Nel campo della biotecnologia, in particolare, esistono da tempo tecniche di indagine per lo studio delle cellule, mediante l’utilizzazione di molecole con proprietà fluorescenti, chiamate fluorofori; tuttavia la tossicità di queste molecole pone molti limiti, colmabili, appunto, con le nanotecnologie applicate ai diamanti.

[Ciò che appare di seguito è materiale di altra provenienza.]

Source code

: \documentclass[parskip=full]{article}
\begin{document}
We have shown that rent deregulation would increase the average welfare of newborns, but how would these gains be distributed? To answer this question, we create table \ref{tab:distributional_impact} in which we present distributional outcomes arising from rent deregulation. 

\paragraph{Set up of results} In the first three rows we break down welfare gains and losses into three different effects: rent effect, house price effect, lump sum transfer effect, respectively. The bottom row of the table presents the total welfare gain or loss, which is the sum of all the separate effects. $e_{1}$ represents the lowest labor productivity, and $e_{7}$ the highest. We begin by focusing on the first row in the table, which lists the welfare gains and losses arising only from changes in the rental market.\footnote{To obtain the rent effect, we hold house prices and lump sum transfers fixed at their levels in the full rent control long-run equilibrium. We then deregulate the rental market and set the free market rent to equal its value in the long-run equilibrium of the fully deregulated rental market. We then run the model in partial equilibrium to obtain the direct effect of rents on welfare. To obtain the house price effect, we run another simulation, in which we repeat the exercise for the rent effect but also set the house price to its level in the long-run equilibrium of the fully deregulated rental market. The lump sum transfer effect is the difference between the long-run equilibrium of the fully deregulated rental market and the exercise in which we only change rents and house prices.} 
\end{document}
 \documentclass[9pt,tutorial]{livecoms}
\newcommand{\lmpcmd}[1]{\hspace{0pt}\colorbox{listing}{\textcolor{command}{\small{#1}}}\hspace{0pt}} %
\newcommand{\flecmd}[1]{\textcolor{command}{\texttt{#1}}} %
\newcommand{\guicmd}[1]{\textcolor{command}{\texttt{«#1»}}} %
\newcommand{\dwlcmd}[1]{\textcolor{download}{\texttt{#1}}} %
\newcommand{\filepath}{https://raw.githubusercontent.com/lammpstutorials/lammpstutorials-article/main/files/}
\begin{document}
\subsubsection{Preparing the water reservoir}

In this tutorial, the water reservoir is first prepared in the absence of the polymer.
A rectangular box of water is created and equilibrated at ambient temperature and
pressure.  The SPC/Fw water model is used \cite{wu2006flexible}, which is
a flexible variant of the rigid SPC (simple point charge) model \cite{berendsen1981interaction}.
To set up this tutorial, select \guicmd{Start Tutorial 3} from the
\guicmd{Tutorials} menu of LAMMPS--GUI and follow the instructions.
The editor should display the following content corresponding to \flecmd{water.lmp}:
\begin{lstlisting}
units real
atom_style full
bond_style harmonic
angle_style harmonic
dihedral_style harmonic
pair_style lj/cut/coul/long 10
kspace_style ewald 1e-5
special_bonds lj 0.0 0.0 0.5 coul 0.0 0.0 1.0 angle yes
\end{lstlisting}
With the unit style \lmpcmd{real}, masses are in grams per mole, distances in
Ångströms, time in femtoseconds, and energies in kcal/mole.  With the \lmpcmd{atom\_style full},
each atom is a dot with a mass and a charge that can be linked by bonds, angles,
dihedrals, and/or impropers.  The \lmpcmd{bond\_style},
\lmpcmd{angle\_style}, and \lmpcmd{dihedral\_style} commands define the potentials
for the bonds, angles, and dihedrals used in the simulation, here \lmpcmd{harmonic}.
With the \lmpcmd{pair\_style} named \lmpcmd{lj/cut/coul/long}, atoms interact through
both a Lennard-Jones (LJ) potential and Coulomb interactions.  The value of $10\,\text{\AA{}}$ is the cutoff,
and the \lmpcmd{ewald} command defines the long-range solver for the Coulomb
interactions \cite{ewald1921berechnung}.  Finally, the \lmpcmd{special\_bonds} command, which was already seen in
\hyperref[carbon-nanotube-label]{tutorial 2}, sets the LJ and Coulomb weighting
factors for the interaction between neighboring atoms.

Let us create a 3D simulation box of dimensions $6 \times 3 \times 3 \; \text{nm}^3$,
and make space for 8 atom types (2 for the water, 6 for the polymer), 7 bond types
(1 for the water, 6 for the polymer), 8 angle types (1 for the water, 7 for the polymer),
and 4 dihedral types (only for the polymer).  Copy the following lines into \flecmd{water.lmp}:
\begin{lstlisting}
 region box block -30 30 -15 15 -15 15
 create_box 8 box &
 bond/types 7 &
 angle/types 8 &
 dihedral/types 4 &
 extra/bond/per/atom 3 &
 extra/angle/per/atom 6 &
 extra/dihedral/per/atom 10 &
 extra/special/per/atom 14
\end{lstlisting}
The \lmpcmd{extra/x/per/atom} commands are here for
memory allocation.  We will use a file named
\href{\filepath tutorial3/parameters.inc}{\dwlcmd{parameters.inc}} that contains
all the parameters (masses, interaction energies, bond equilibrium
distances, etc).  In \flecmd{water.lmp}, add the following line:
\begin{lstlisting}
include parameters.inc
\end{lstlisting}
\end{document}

Un altro importante settore d’analisi si è aperto in seguito all’utilizzazione delle moderne tecniche di risonanza magnetica, contestualmente alla misurazione della fluorescenza, la quale varia al variare del campo magnetico stesso. Il tentativo che si sta sperimentando è quello di comprendere e dimostrare la possibilità di misurare la sensibilità a livello atomico, fino a studiare il singolo elettrone. Si tratta per il momento di indagini pionieristiche, perché esistono ancora limiti nella separazione fra il centro di colore e il cristallo che lo ospita, in considerazione delle loro dimensioni di scala nanometrica.
Utilizzando la risonanza magnetica associata a segnali ottici, ci sarebbe, secondo Rabeau, anche la possibilità di ottenere misurazioni nel calcolo quantistico; tali sperimentazioni sono però ancora allo stato embrionale, perché la tecnologia non è attualmente in grado di produrre cristalli qualitativamente adatti e di dimensioni così ridotte.